Let's assume that rand() generates a uniformly-distributed value I in the range [0..RAND_MAX],
and you want to generate a uniformly-distributed value O in the range [L,H].
Suppose I in is the range [0..32767] and O is in the range [0..2].
According to your suggested method, O= I%3. Note that in the given range, there are 10923 numbers for which I%3=0, 10923 number for which I%3=1, but only 10922 number for which I%3=2. Hence your method will not map a value from I into O uniformly.
As another example, suppose O is in the range [0..32766].
According to your suggested method, O=I%32767. Now you'll get O=0 for both I=0 and I=32767. Hence 0 is twice as likely than any other value - your method is again nonuniform.
The suggest way to generate a uniform mapping is as follow:
Calculate the number of bits that are needed to store a random value in the range [L,H]:
unsigned int nRange = (unsigned int)H - (unsigned int)L + 1;
unsigned int nRangeBits= (unsigned int)ceil(log((double(nRange) / log(2.));
Generate nRangeBits random bits
this can be easily implemented by shifting-right the result of rand()
Ensure that the generated number is not greater than H-L.
If it is - repeat step 2.
Now you can map the generated number into O just by adding a L.
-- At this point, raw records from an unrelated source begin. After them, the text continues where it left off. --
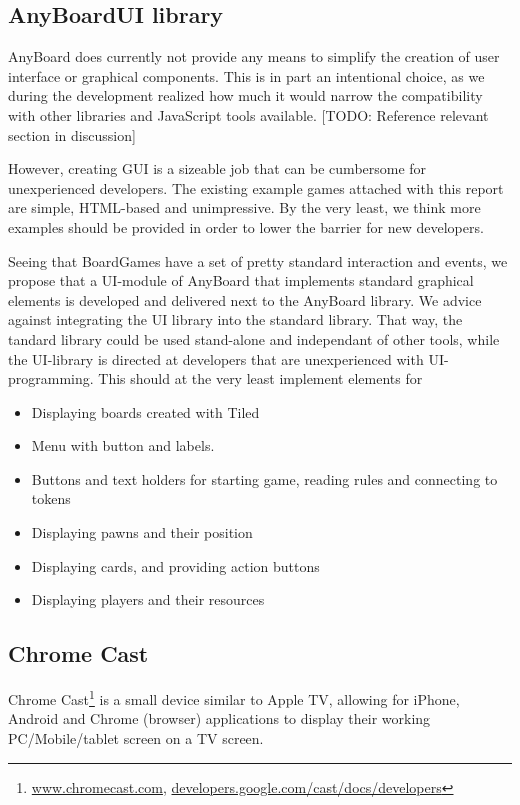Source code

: \subsection{AnyBoardUI library}
AnyBoard does currently not provide any means to simplify the creation of user interface or graphical components. This is in part an intentional choice, as we during the development realized how much it would narrow the compatibility with other libraries and JavaScript tools available. [TODO: Reference relevant section in discussion]

However, creating GUI is a sizeable job that can be cumbersome for unexperienced developers. The existing example games attached with this report are simple, HTML-based and unimpressive. By the very least, we think more examples should be provided in order to lower the barrier for new developers. 

Seeing that BoardGames have a set of pretty standard interaction and events, we propose that a UI-module of AnyBoard that implements standard graphical elements is developed and delivered next to the AnyBoard library. We advice against integrating the UI library into the standard library. That way, the tandard library could be used stand-alone and independant of other tools, while the UI-library is directed at developers that are unexperienced with UI-programming. This should at the very least implement elements for 
\begin{itemize}
\item Displaying boards created with Tiled
\item Menu with button and labels.
\item Buttons and text holders for starting game, reading rules and connecting to tokens
\item Displaying pawns and their position 
\item Displaying cards, and providing action buttons
\item Displaying players and their resources
\end{itemize}

\subsection{Chrome Cast}
Chrome Cast\footnote{\href{http://www.chromecast.com}{www.chromecast.com}, \href{https://developers.google.com/cast/docs/developers}{developers.google.com/cast/docs/developers}} is a small device similar to Apple TV, allowing for iPhone, Android and Chrome (browser) applications to display their working PC/Mobile/tablet screen on a TV screen. 

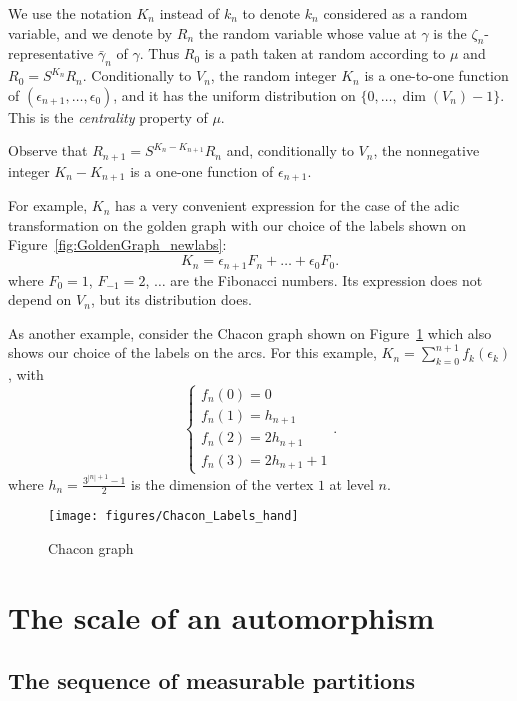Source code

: \documentclass[12pt,a4paper]{article}
\begin{document}
We use the notation $K_n$ instead of $k_n$ to denote $k_n$ considered as 
a random variable, and we denote by $R_n$ the random variable whose 
value at $\gamma$ is the $\zeta_n$-representative 
$\bar\gamma_n$ of $\gamma$. 
Thus $R_0$ is a path taken at random according to $\mu$ and 
$R_0 = S^{K_n} R_n$. 
Conditionally to $V_n$, the random integer $K_n$ is a one-to-one function of 
$(\epsilon_{n+1}, \ldots, \epsilon_0)$, and it has the 
uniform distribution on $\{0, \ldots, \dim(V_n)-1\}$. 
This is the \emph{centrality} property of $\mu$. 

Observe that $R_{n+1} = S^{K_n - K_{n+1}}R_n$ and, 
conditionally to $V_n$, the nonnegative integer $K_n - K_{n+1}$ 
is a one-one function of $\epsilon_{n+1}$. 

For example, $K_n$ has a very convenient expression for the case of the adic 
transformation on the golden graph with our choice of the labels shown on 
Figure~\ref{fig:GoldenGraph_newlabs}:
$$
K_n = \epsilon_{n+1}F_{n} + \ldots + \epsilon_0F_0.   
$$
where $F_0=1$, $F_{-1}=2$,  $\ldots$ are the Fibonacci numbers.  
Its expression does not depend on $V_n$, but its distribution does. 

As another example, consider the Chacon graph shown on Figure~\ref{fig:ChaconGraph} 
which also shows our choice of the labels on the arcs. 
For this example, 
$K_n=\sum_{k=0}^{n+1}f_k(\epsilon_k)$, with  
$$
\begin{cases}
f_n(0) = 0 \\ 
f_n(1) = h_{n+1} \\ 
f_n(2) = 2h_{n+1} \\
f_n(3) = 2 h_{n+1} + 1
\end{cases}.
$$
where $h_n=\frac{3^{|n|+1}-1}{2}$ is the dimension of the vertex $1$ at level $n$. 

\begin{figure}[!h]
   \centering
   	\texttt{[image: figures/Chacon\_Labels\_hand]}
   \caption{Chacon graph}\label{fig:ChaconGraph}
 \end{figure}


\section{The scale of an automorphism}

\subsection{The sequence of measurable partitions}
\end{document}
On some implementations, rand() did not provide good randomness on its lower order bits, so the modulus operator would not provide very random results. If you find that to be the case, you could try this instead:
int uniform_distribution(int rangeLow, int rangeHigh) {
double myRand = rand()/(1.0 + RAND_MAX);
int range = rangeHigh - rangeLow + 1;
int myRand_scaled = (myRand * range) + rangeLow;
return myRand_scaled;
}
Using rand() this way will produce a bias as noted by Lior. But, the technique is fine if you can find a uniform number generator to calculate myRand. One possible candidate would be drand48(). This will greatly reduce the amount of bias to something that would be very difficult to detect.
However, if you need something cryptographically secure, you should use an algorithm outlined in Lior's answer, assuming your rand() is itself cryptographically secure (the default one is probably not, so you would need to find one). Below is a simplified implementation of what Lior described. Instead of counting bits, we assume the range falls within RAND_MAX, and compute a suitable multiple. Worst case, the algorithm ends up calling the random number generator twice on average per request for a number in the range.
int uniform_distribution_secure(int rangeLow, int rangeHigh) {
int range = rangeHigh - rangeLow + 1;
int secureMax = RAND_MAX - RAND_MAX % range;
int x;
do x = secure_rand(); while (x >= secureMax);
return rangeLow + x % range;
}

I think it is known that rand() is not very good. It just depends on how good of "random" data you need.
http://www.azillionmonkeys.com/qed/random.html
http://www.linuxquestions.org/questions/programming-9/generating-random-numbers-in-c-378358/
http://forums.indiegamer.com/showthread.php?9460-Using-C-rand%28%29-isn-t-as-bad-as-previously-thought
I suppose you could write a test then calculate the chi-squared value to see how good your uniform generator is:
http://en.wikipedia.org/wiki/Pearson%27s_chi-squared_test
Depending on your use (don't use this for your online poker shuffler), you might consider a LFSR
http://en.wikipedia.org/wiki/Linear_feedback_shift_register
It may be faster, if you just want some psuedo-random output. Also, supposedly they can be uniform, although I haven't studied the math enough to back up that claim.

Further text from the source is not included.